Tuesday, February 19, 2008

ON THIS DAY: Wednesday, Feb. 19, 1862

Stuck

Grant’s campaign for Forts Henry and Donelson in Tennessee is a triumph, the result of his aggressiveness. Aggressiveness is an all-too-rare commodity among Lincoln’s generals at this early stage in the war.

For some time, Grant’s buggy-eyed superior, Maj. Gen. Henry W. Halleck, had been sitting at his headquarters in St. Louis, as immobile as a frog on a lily-pad during a sunny day. But while Halleck temporized, Grant was hatching plans and training his soldiers. He was ready to take off in a flash when President Lincoln ordered that armies advance. Hence, the first great Union victories of the war, an ecstatic North, and the sudden fame of the previously unknown Grant.

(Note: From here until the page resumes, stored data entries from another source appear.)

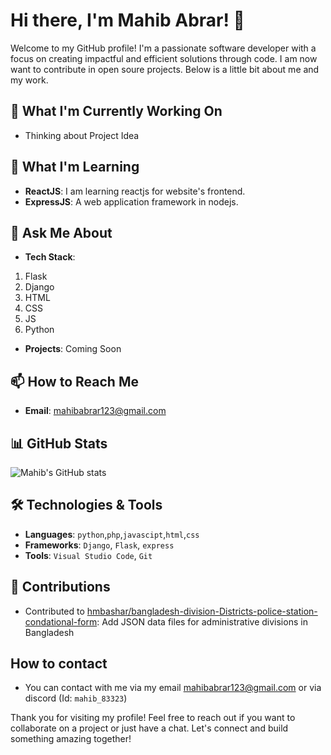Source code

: # Hi there, I'm Mahib Abrar! 👋

Welcome to my GitHub profile! I'm a passionate software developer with a focus on creating impactful and efficient solutions through code. I am now want to contribute in open soure projects. Below is a little bit about me and my work.

## 🔭 What I'm Currently Working On
- Thinking about Project Idea

## 🌱 What I'm Learning
- **ReactJS**: I am learning reactjs for website's frontend.
- **ExpressJS**: A web application framework in nodejs.

## 💬 Ask Me About
- **Tech Stack**: 
1. Flask
2. Django
3. HTML
4. CSS
5. JS
6. Python
   
- **Projects**: Coming Soon

## 📫 How to Reach Me
- **Email**: [mahibabrar123@gmail.com](mailto:mahibabrar123@gmail.com)

## 📊 GitHub Stats
![Mahib's GitHub stats](https://github-readme-stats.vercel.app/api?username=MahibAbrar222&show_icons=true&theme=dark)


## 🛠️ Technologies & Tools
- **Languages**: `python`,`php`,`javascipt`,`html`,`css`
- **Frameworks**: `Django`, `Flask`, `express`
- **Tools**: `Visual Studio Code`, `Git`

## 🤝 Contributions
- Contributed to [hmbashar/bangladesh-division-Districts-police-station-condational-form](https://github.com/hmbashar/bangladesh-division-Districts-police-station-condational-form): Add JSON data files for administrative divisions in Bangladesh

## How to contact
- You can contact with me via my email [mahibabrar123@gmail.com](mailto:mahibabrar123@gmail.com) or via discord (Id: `mahib_83323`)

Thank you for visiting my profile! Feel free to reach out if you want to collaborate on a project or just have a chat. Let's connect and build something amazing together!

<!--
## 👨‍💻 Personal Projects
- [Personal Project 1](https://github.com/MahibAbrar222/PersonalProject1): Brief description of the project.
- [Personal Project 2](https://github.com/MahibAbrar222/PersonalProject2): Brief description of the project.


-->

Today, while his army is processing 15,000 prisoners and cleaning up the mess after the Fort Donelson battle, Grant orders another advance—this by Brig. Gen. Charles F. Smith’s division. Smith is told to move east and take possession of the abandoned Confederate base at Clarksville, about half-way up the Cumberland River to Nashville.

Once again, without orders or even a congratulatory note from Halleck about Fort Donelson, Grant is thinking ahead. Clearly, Gen. Albert Sidney Johnston (commander of the Confederacy’s Western Department) is vulnerable. With the loss of Forts Henry and Donelson, the center of his so-called “Kentucky line” has collapsed under Grant’s assault. His wings invite attack.

Now Grant wants to advance against Nashville, Tennessee’s capital and a strategic and logistical center for the western Confederacy. He writes Halleck’s chief of staff that Nashville would be “an easy conquest.” But Halleck is engaged in a struggle with Washington to gain control over Brig. Gen Don Carlos Buell, with whom he now divides command of the Western Theater. He thinks Grant’s advance might imperil that.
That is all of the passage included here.